I don't want an arabasque or other behemoth... I was thinking something smaller... like????

Anyone have any ideas or experience with the smaller plecos?

Keith


----------



## TetraFreak (Mar 15, 2006)

I have 5 x L105 Panaque Maccus(Clown Panaque) in my 55 planted. Of course they're juveniles and only about 1.5 inches long. They only grow to a total of about 4 inches as adults and they're cute!

They do however like to eat driftwood but love Fresh veggies as well.

You should check out www.PlanetCatfish.com for specifics on the lorricade family of critters as they have a totally awesome "Cat-elog" listing just about every species known to man!


----------



## Chlorophyll_Addict (Mar 23, 2006)

do you mean a Queen Arabesque?they are quite useless and expensive.(im not bashing them the are gorgeous but quite useless at algea eating)have you though of a BN pleco?quite good with algea and usually leave plants alone. albinos are pretty cool too. just my lowly advice


----------



## holocron (May 29, 2005)

I have a BN pleco in my planted. Stays small doesn't disturb plants. A real must have.


----------



## TexasRock (Feb 28, 2006)

Thanks guys... I was thinking of the bushy nose myself... I'll order some tomorrow... 

If you guys know of anyone who is selling some...lemme know!


----------



## JanS (Apr 14, 2004)

I'll second the Bristlenose.... Another good one is the Rubbernose, although they are often overlooked.

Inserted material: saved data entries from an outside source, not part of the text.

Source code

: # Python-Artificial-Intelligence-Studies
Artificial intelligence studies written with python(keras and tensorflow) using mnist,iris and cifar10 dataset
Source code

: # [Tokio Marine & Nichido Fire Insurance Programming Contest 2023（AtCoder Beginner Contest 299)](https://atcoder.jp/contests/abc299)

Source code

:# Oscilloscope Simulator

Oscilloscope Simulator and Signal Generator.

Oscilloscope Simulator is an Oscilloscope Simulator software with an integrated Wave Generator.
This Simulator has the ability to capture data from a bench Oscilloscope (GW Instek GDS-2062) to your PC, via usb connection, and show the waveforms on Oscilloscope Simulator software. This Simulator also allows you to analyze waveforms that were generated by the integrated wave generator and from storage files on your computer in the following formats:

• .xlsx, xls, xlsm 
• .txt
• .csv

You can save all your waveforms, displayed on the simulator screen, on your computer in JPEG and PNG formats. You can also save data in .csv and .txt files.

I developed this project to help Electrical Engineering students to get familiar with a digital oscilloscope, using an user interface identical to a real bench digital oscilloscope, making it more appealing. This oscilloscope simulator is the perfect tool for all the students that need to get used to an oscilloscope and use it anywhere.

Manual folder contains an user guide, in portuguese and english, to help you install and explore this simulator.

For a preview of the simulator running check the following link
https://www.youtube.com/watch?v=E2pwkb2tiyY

Some, but not all of the Clown Plec's (Peckolita's) are great algae eaters too, but you have to know what you're gettting. They are probably about the smallest of the little Plec's named here, and really cute....


----------



## h4n (Dec 23, 2005)

yup i second that i have bristlenoses and rubbernoses in all my plants tanks, the rubber nose love clenaing the alge dust off the glass.


----------



## Rob Tetrazona (Jun 21, 2005)

Bushy/Bristle noses (aka Ancistrus genus) have dwarf varieties out there smaller than the 4 inchers...

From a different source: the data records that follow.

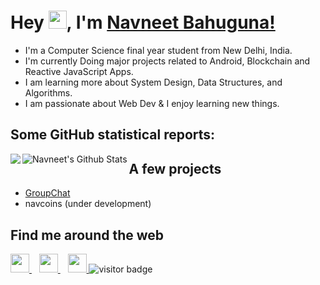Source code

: # Hey <img src="https://github.com/TheDudeThatCode/TheDudeThatCode/blob/master/Assets/Hi.gif" width="29px">, I'm [Navneet Bahuguna!](https://www.linkedin.com/in/code2me/)

- I'm a Computer Science final year student from New Delhi, India. 
- I'm currently Doing major projects related to Android, Blockchain and Reactive JavaScript Apps. 
- I am learning more about System Design, Data Structures, and Algorithms.
- I am passionate about Web Dev & I enjoy learning new things. 


## Some GitHub statistical reports:

<p>
  <img  align="left" src="https://github-readme-stats.vercel.app/api/top-langs/?username=code2me&hide_langs_below=1&theme=dracula&line_height=27&layout=compact" />
</p>
<p>
  <img  align="left" src="https://github-readme-stats.vercel.app/api?username=code2me&show_icons=true&count_private=true&include_all_commits=true&theme=dracula&line_height=21" 
        alt="Navneet's Github Stats" />
</p>


## A few projects

- [GroupChat](https://groupchat007.herokuapp.com/)
- navcoins (under development)


## Find me around the web

</p>
<p align='left'>
  <a href="https://twitter.com/code2do">
    <img height="30" src="https://github.com/WaylonWalker/WaylonWalker/blob/main/icon/twitter.png?raw=true">
  </a>&nbsp;&nbsp;
  
  <a href="https://www.instagram.com/xeqnav/">
    <img height="30" src="https://github.com/WaylonWalker/WaylonWalker/blob/main/icon/instagram.jpg?raw=true">
  </a>&nbsp;&nbsp;
  
  <a href="https://www.linkedin.com/in/code2me/">
    <img height="30" src="https://github.com/WaylonWalker/WaylonWalker/blob/main/icon/linkedin.png?raw=true">
  </a>
  
  <img src="https://visitor-badge.laobi.icu/badge?page_id=code2me.code2me" alt="visitor badge"/>    
</p>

I have albino Ancistrus and they have been breeding in my 75g hitech planted tank with no casualties. Give them a clay cave and in a matter of months you will be able to regenerate some $ towards the hobby.


----------



## Tai95 (Feb 10, 2006)

I know I'm in the minority here, But my Bristlenose loves eating amazon swords. Here is the little lawnmower.

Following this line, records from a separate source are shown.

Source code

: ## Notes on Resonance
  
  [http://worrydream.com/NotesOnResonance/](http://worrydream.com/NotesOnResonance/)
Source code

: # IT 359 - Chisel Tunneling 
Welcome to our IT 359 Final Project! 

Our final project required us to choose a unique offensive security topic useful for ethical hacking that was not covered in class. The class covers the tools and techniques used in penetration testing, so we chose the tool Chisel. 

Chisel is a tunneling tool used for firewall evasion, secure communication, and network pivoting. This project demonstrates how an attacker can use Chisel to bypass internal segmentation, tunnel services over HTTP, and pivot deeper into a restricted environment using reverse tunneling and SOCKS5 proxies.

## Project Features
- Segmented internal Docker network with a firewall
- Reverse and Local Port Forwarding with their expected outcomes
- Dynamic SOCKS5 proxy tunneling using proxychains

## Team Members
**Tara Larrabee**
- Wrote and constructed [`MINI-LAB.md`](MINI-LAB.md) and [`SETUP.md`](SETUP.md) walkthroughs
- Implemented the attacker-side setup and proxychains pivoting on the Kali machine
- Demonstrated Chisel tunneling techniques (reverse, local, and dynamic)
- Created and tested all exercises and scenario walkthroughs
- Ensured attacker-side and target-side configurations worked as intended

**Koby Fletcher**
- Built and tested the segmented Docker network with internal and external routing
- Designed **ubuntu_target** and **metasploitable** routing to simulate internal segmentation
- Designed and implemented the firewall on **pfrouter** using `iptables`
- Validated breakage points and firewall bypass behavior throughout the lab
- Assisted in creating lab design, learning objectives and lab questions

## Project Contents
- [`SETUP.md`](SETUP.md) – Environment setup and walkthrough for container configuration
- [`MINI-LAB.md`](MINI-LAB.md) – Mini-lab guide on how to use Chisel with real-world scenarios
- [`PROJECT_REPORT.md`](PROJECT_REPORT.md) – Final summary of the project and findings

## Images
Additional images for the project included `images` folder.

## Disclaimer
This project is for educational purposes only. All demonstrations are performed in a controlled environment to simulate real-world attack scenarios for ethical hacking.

My Queen Arabesque on the other hand has never touched a plant. It hasn't touched any algae either, But it sure is pretty.


----------



## oceanaqua (Oct 24, 2005)

If you need bristlenose I have like 50 of them. They are small 1" but would gladly trade them for plants or money is fine.


----------



## acbaldwin (Nov 3, 2005)

Just to jump on the wagon... I have 4 baby BNs and they rock. Grow slowly, too!


----------



## Ajax (Apr 3, 2006)

L-134, L-183, L-260 & of course L-46 if you are really rich are nice plecos in planted aquaria. These aren't the best algae eaters out there, but they remain small and are nice to look at. A good site for pricing is http://www.exoticfinds.net/plecos.html


----------